Studies have documented other obstacles to diversity in law firms, among them a tendency to judge diverse candidates’ performance and style more harshly, and to provide them with fewer coaching and job opportunities. Moreover, there are individual contributions, such as the observed tendency for women and minorities to display less facility for self-promotion and to exhibit less self-confidence which firms and clients expect.

These factors are often related. The perils of tokenism can include being subject to harsher standards and greater scrutiny that can lessen self-confidence. Studies that point out that the same behavior that is viewed as aggressive and commanding in a male associate is viewed as pushy and obnoxious in a female associate, is but one example of this phenomenon.

Many firms genuinely want greater diversity but are perplexed by how to achieve it. An important clue comes from the field of psychology: The empirical evidence clearly shows that adults learn and grow through intensive one-on-one focus, with small measurable steps over time.

Translated to a law firm, based on my own experience coaching many women and minorities, we promote success over time by developing, practicing, and modifying the communications and behaviors that are the basis of effective careers, self-promotion, and leadership.

This has included creating a career plan to direct career moves strategically; developing objective career tools like competitive advantages to bolster confidence and compete for greater opportunities at the firm; presentation coaching on how to speak with greater self-assurance and presence; identification of and requests for career-building opportunities; and correcting problems with interpersonal style and leadership before they become career derailers.

The list is not exhaustive, but the examples share a real-time, behaviorally-focused approach to developing new habits and behaviors to maximize career skills and potential. This  results- and job-focused efforts over time convey the firm’s serious and lasting attention (not lip service) to the development and retention of diverse attorneys. The result? More effective and longer-term performance that benefits the firm and the diverse associate or partner.

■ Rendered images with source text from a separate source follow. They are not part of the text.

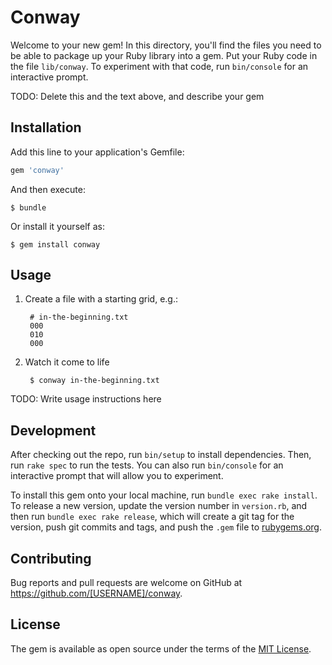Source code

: # Conway

Welcome to your new gem! In this directory, you'll find the files you need to be able to package up your Ruby library into a gem. Put your Ruby code in the file `lib/conway`. To experiment with that code, run `bin/console` for an interactive prompt.

TODO: Delete this and the text above, and describe your gem

## Installation

Add this line to your application's Gemfile:

```ruby
gem 'conway'
```

And then execute:

    $ bundle

Or install it yourself as:

    $ gem install conway

## Usage
1. Create a file with a starting grid, e.g.:

        # in-the-beginning.txt
        000
        010
        000

2. Watch it come to life

        $ conway in-the-beginning.txt

TODO: Write usage instructions here

## Development

After checking out the repo, run `bin/setup` to install dependencies. Then, run `rake spec` to run the tests. You can also run `bin/console` for an interactive prompt that will allow you to experiment.

To install this gem onto your local machine, run `bundle exec rake install`. To release a new version, update the version number in `version.rb`, and then run `bundle exec rake release`, which will create a git tag for the version, push git commits and tags, and push the `.gem` file to [rubygems.org](https://rubygems.org).

## Contributing

Bug reports and pull requests are welcome on GitHub at https://github.com/[USERNAME]/conway.


## License

The gem is available as open source under the terms of the [MIT License](http://opensource.org/licenses/MIT).

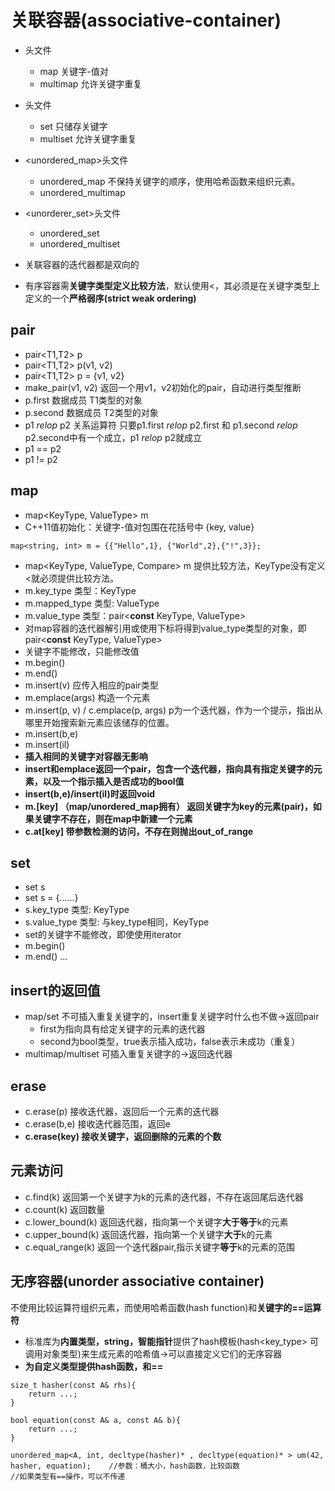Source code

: # 关联容器(associative-container)
* <map>头文件
    * map 关键字-值对
    * multimap 允许关键字重复
* <set>头文件
    * set 只储存关键字
    * multiset 允许关键字重复
* <unordered_map>头文件
    * unordered_map 不保持关键字的顺序，使用哈希函数来组织元素。
    * unordered_multimap
* <unorderer_set>头文件
    * unordered_set 
    * unordered_multiset

* 关联容器的迭代器都是双向的
* 有序容器需**关键字类型定义比较方法**，默认使用<，其必须是在关键字类型上定义的一个**严格弱序(strict weak ordering)**

## pair
* pair<T1,T2> p
* pair<T1,T2> p(v1, v2)
* pair<T1,T2> p = {v1, v2}
* make_pair(v1, v2) 返回一个用v1，v2初始化的pair，自动进行类型推断
* p.first 数据成员 T1类型的对象
* p.second 数据成员 T2类型的对象
* p1 *relop* p2 关系运算符 只要p1.first *relop* p2.first 和 p1.second *relop* p2.second中有一个成立，p1 *relop* p2就成立
* p1 == p2
* p1 != p2

## map
* map<KeyType, ValueType> m
* C++11值初始化：关键字-值对包围在花括号中 {key, value}
```
map<string, int> m = {{"Hello",1}, {"World",2},{"!",3}};
```
* map<KeyType, ValueType, Compare> m 提供比较方法，KeyType没有定义<就必须提供比较方法。
* m.key_type 类型：KeyType
* m.mapped_type 类型: ValueType
* m.value_type 类型：pair<**const** KeyType, ValueType>
* 对map容器的迭代器解引用或使用下标将得到value_type类型的对象，即pair<**const** KeyType, ValueType>
* 关键字不能修改，只能修改值
* m.begin()
* m.end()
* m.insert(v) 应传入相应的pair类型
* m.emplace(args) 构造一个元素
* m.insert(p, v) / c.emplace(p, args) p为一个迭代器，作为一个提示，指出从哪里开始搜索新元素应该储存的位置。
* m.insert(b,e)
* m.insert(il)
* **插入相同的关键字对容器无影响**
* **insert和emplace返回一个pair，包含一个迭代器，指向具有指定关键字的元素，以及一个指示插入是否成功的bool值** 
* **insert(b,e)/insert(il)时返回void**
* **m.[key] （map/unordered_map拥有） 返回关键字为key的元素(pair)，如果关键字不存在，则在map中新建一个元素**
* **c.at[key] 带参数检测的访问，不存在则抛出out_of_range**

## set
* set<KeyType> s
* set<KeyType> s = {......}
* s.key_type 类型: KeyType
* s.value_type 类型: 与key_type相同，KeyType
* set的关键字不能修改，即使使用iterator
* m.begin()
* m.end()
...

## insert的返回值
* map/set 不可插入重复关键字的，insert重复关键字时什么也不做->返回pair
    * first为指向具有给定关键字的元素的迭代器
    * second为bool类型，true表示插入成功，false表示未成功（重复）
* multimap/multiset 可插入重复关键字的->返回迭代器

## erase
* c.erase(p) 接收迭代器，返回后一个元素的迭代器
* c.erase(b,e) 接收迭代器范围，返回e
* **c.erase(key) 接收关键字，返回删除的元素的个数**

## 元素访问
* c.find(k) 返回第一个关键字为k的元素的迭代器，不存在返回尾后迭代器
* c.count(k) 返回数量
* c.lower_bound(k) 返回迭代器，指向第一个关键字**大于等于**k的元素
* c.upper_bound(k) 返回迭代器，指向第一个关键字**大于**k的元素
* c.equal_range(k) 返回一个迭代器pair,指示关键字**等于**k的元素的范围

## 无序容器(unorder associative container)
不使用比较运算符组织元素，而使用哈希函数(hash function)和**关键字的==运算符**
* 标准库为**内置类型，string，智能指针**提供了hash模板(hash<key_type> 可调用对象类型)来生成元素的哈希值->可以直接定义它们的无序容器
* **为自定义类型提供hash函数，和==**
```
size_t hasher(const A& rhs){
    return ...;
}

bool equation(const A& a, const A& b){
    return ...;
}

unordered_map<A, int, decltype(hasher)* , decltype(equation)* > um(42, hasher, equation);    //参数：桶大小，hash函数，比较函数
//如果类型有==操作，可以不传递
```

Measure and reward diversity targets.

Years ago, I designed an elaborate program to select and develop associates for an AmLaw 100 firm. No other firm offered a program like this. The firm was so enthusiastic that it used it as a recruitment tool to attract the best first-year associates.

The program was never launched, because it required partner involvement. The CHRO said partners were so busy that they never did anything without compensation. I proposed they make participation part of the compensation system. The program never went beyond the discussion stage.

Firms must ask what it is costing them to not fix the diversity problem. Unwanted turnover, client loss, and group-think are among the costs of not investing seriously in programs that promote diversity. Firms do a better job of recruiting diverse hires than developing or retaining them once they are hired, but the cumulative costs are substantial.

Corporations have a much longer tradition of tying leader compensation to diversity targets. A fundamental truth from psychology:  You get what you reward. To move beyond lip service, attach financial consequences to success.

Diversity is a complex challenge. The preceding four diversity steps are designed to raise often-overlooked approaches based on the findings in law firms and psychology to address an issue that affects us all. What will you do now to promote and sustain diversity?